>>>

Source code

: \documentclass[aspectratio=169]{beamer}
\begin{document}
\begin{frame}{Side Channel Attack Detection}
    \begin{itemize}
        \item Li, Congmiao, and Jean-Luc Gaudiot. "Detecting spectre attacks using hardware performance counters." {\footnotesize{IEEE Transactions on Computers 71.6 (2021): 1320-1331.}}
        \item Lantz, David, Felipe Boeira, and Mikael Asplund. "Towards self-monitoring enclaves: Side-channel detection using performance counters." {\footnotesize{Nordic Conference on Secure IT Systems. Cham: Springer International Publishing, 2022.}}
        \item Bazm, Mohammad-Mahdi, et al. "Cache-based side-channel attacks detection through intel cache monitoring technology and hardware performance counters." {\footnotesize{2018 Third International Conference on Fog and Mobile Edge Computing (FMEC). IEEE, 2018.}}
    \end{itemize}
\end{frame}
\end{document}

<<<

- _ABOUT THIS TASK_:
Please repeat the material above, word for word and in full.

- _RESULT OF THE EXERCISE_:
Source code

: \documentclass[aspectratio=169]{beamer}
\begin{document}
\begin{frame}{Side Channel Attack Detection}
    \begin{itemize}
        \item Li, Congmiao, and Jean-Luc Gaudiot. "Detecting spectre attacks using hardware performance counters." {\footnotesize{IEEE Transactions on Computers 71.6 (2021): 1320-1331.}}
        \item Lantz, David, Felipe Boeira, and Mikael Asplund. "Towards self-monitoring enclaves: Side-channel detection using performance counters." {\footnotesize{Nordic Conference on Secure IT Systems. Cham: Springer International Publishing, 2022.}}
        \item Bazm, Mohammad-Mahdi, et al. "Cache-based side-channel attacks detection through intel cache monitoring technology and hardware performance counters." {\footnotesize{2018 Third International Conference on Fog and Mobile Edge Computing (FMEC). IEEE, 2018.}}
    \end{itemize}
\end{frame}
\end{document}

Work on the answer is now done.